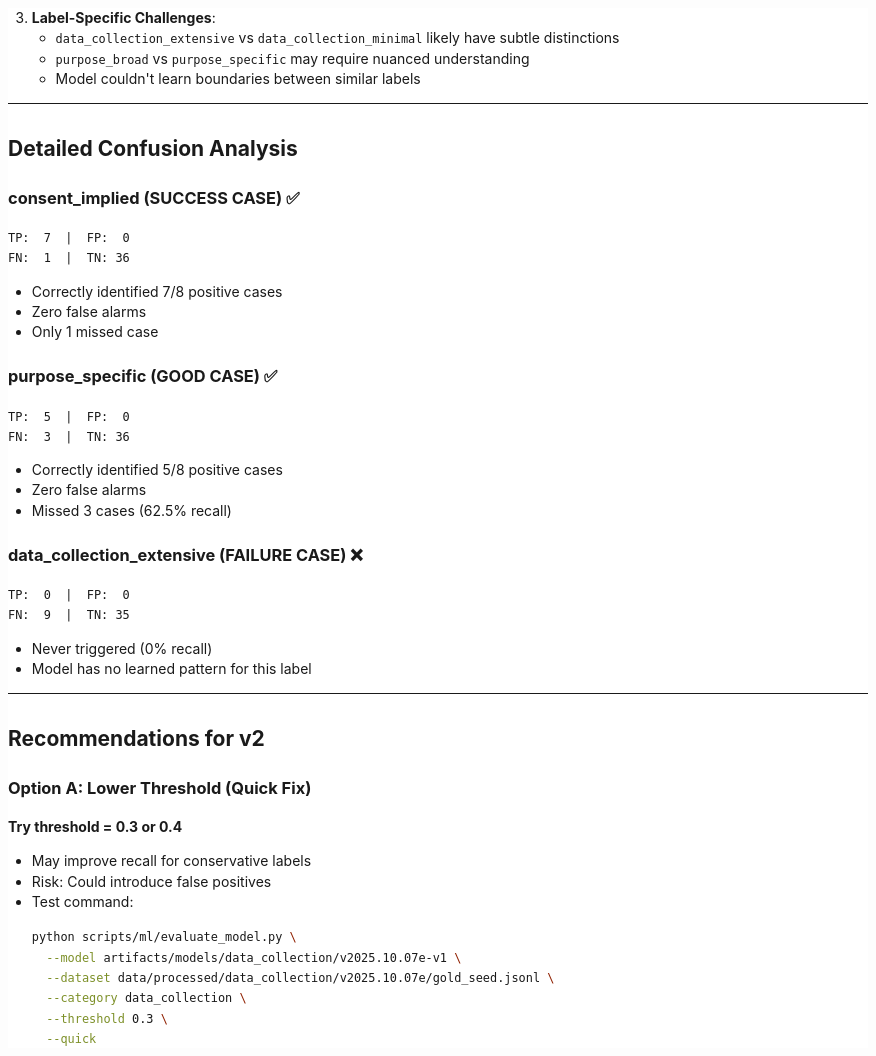 3. **Label-Specific Challenges**:
   - `data_collection_extensive` vs `data_collection_minimal` likely have subtle distinctions
   - `purpose_broad` vs `purpose_specific` may require nuanced understanding
   - Model couldn't learn boundaries between similar labels

---

## Detailed Confusion Analysis

### consent_implied (SUCCESS CASE) ✅
```
TP:  7  |  FP:  0
FN:  1  |  TN: 36
```
- Correctly identified 7/8 positive cases
- Zero false alarms
- Only 1 missed case

### purpose_specific (GOOD CASE) ✅
```
TP:  5  |  FP:  0
FN:  3  |  TN: 36
```
- Correctly identified 5/8 positive cases
- Zero false alarms
- Missed 3 cases (62.5% recall)

### data_collection_extensive (FAILURE CASE) ❌
```
TP:  0  |  FP:  0
FN:  9  |  TN: 35
```
- Never triggered (0% recall)
- Model has no learned pattern for this label

---

## Recommendations for v2

### Option A: Lower Threshold (Quick Fix)
**Try threshold = 0.3 or 0.4**
- May improve recall for conservative labels
- Risk: Could introduce false positives
- Test command:
  ```bash
  python scripts/ml/evaluate_model.py \
    --model artifacts/models/data_collection/v2025.10.07e-v1 \
    --dataset data/processed/data_collection/v2025.10.07e/gold_seed.jsonl \
    --category data_collection \
    --threshold 0.3 \
    --quick
  ```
● ● ● ●
What to do: Out of the entries above, write out only the lines between the line holding "### consent_implied (SUCCESS CASE) ✅" and the line holding "- Model has no learned pattern for this label", inclusive, each exactly as given.

Reply:
### consent_implied (SUCCESS CASE) ✅
```
TP:  7  |  FP:  0
FN:  1  |  TN: 36
```
- Correctly identified 7/8 positive cases
- Zero false alarms
- Only 1 missed case

### purpose_specific (GOOD CASE) ✅
```
TP:  5  |  FP:  0
FN:  3  |  TN: 36
```
- Correctly identified 5/8 positive cases
- Zero false alarms
- Missed 3 cases (62.5% recall)

### data_collection_extensive (FAILURE CASE) ❌
```
TP:  0  |  FP:  0
FN:  9  |  TN: 35
```
- Never triggered (0% recall)
- Model has no learned pattern for this label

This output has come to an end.